Kathleen Canning, Co-Principal Investigator
Kathleen Canning assumed the position of Dean of the School of Humanities and Andrew W. Mellon Professor of History at Rice University in January 2018. She was previously Sonya O. Rose Collegiate Professor of History and Arthur F. Thurnau Professor of History, Women's Studies and German at the University of Michigan. She chaired the UM History Department from 2013 to 2017 and was founding director of the Eisenberg Institute for Historical Studies. She is the author of Languages of Labor and Gender (Cornell 1996) and Gender History in Practice (Cornell 2006) and co-editor of Weimar Publics/Weimar Subjects: Rethinking the Political Culture of Germany in the 1920s (Berghahn 2010). Her current book project is entitled Citizenship Effects: Gender and Sexual Crisis in the Aftermath of War and Revolution in Germany. Since 2011 she has been the editor of the University of Michigan Press series on Social History, Popular Culture and Politics in Germany. At Michigan she received the John D’Arms Award for Distinguished Graduate Mentoring in the Humanities and the Matthews Underclass Teaching Award for her contributions to undergraduate education.

Program Manager


Weston Twardowski, Program Manager

Weston Twardowski is a scholar and artist with an extensive background in non-profit management and community engagement.

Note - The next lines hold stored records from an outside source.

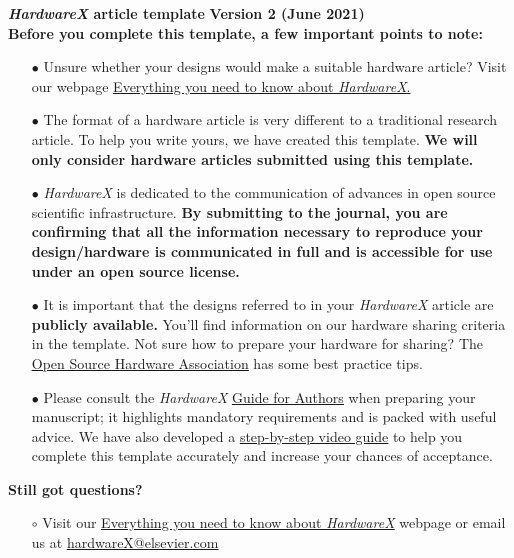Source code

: \documentclass[11pt, letterpaper]{article}
\begin{document}
\begin{flushleft}

{\Huge \bf {\it HardwareX} article template} \textbf{Version 2 (June 2021)}\\
\vskip 0.5cm
{\bf Before you complete this template, a few important points to note:}

\begin{itemize}
\item[$\bullet$]Unsure whether your designs would make a suitable hardware article? Visit our webpage \href{https://www.journals.elsevier.com/hardwarex/submit-your-hardware/everything-you-need-to-know-about-hardwarex}{\underline{Everything you need to know about {\it HardwareX}}.}
\item[$\bullet$]The format of a hardware article is very different to a traditional research article. To help you write yours, we have created this template. {\bf We will only consider hardware articles submitted using this template.}
\item[$\bullet$]{\it HardwareX} is dedicated to the communication of advances in open source scientific infrastructure. {\bf By submitting to the journal, you are confirming that all the information necessary to reproduce your design/hardware is communicated in full and is accessible for use under an open source license.} 
\item[$\bullet$]It is important that the designs referred to in your {\it HardwareX} article are {\bf publicly available.} You’ll find information on our hardware sharing criteria in the template. Not sure how to prepare your hardware for sharing? The \href{https://www.oshwa.org/sharing-best-practices/}{\underline{Open Source Hardware Association}} has some best practice tips. 
\item[$\bullet$]Please consult the {\it HardwareX} \href{https://www.elsevier.com/journals/hardwarex/2468-0672/guide-for-authors}{\underline{Guide for Authors}} when preparing your manuscript; it highlights mandatory requirements and is packed with useful advice. We have also developed a \href{https://www.journals.elsevier.com/hardwarex/submit-your-hardware/how-to-submit-your-scientific-hardware-article-to-hardwarex}{\underline{step-by-step video guide}} to help you complete this template accurately and increase your chances of acceptance.
\end{itemize} 
{\bf Still got questions?}\\
\begin{itemize}
\item[$\circ$] Visit our \href{https://www.journals.elsevier.com/hardwarex/submit-your-hardware/everything-you-need-to-know-about-hardwarex}{\underline{Everything you need to know about {\it HardwareX}}} webpage or email us at \href{mailto:hardwareX@elsevier.com}{\underline{hardwareX@elsevier.com}}
\end{itemize} 


\end{flushleft}
\end{document}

He holds an Interdisciplinary PhD in Theatre and Drama from Northwestern University. His current research focuses on post-Katrina New Orleans and the role of performance in civic adaptation, racial and environmental justice advocacy, and the creation of networks across disparate organizations and populations. His scholarship examines performance and urbanism, environmental justice, the environmental humanities, especially in a Southern US context, and has been published in TDR: The Drama Review, Theatre Journal, Theatre History Studies, and Ecumenica among other journals. As an artist, he has worked as a professional director, dramaturge, and actor. He co-founded Third Culture Theatre in Los Angeles where he serves as literary manager. He has a passion for developing new works, especially those that address social injustice and issues related to environmentalism and climate justice.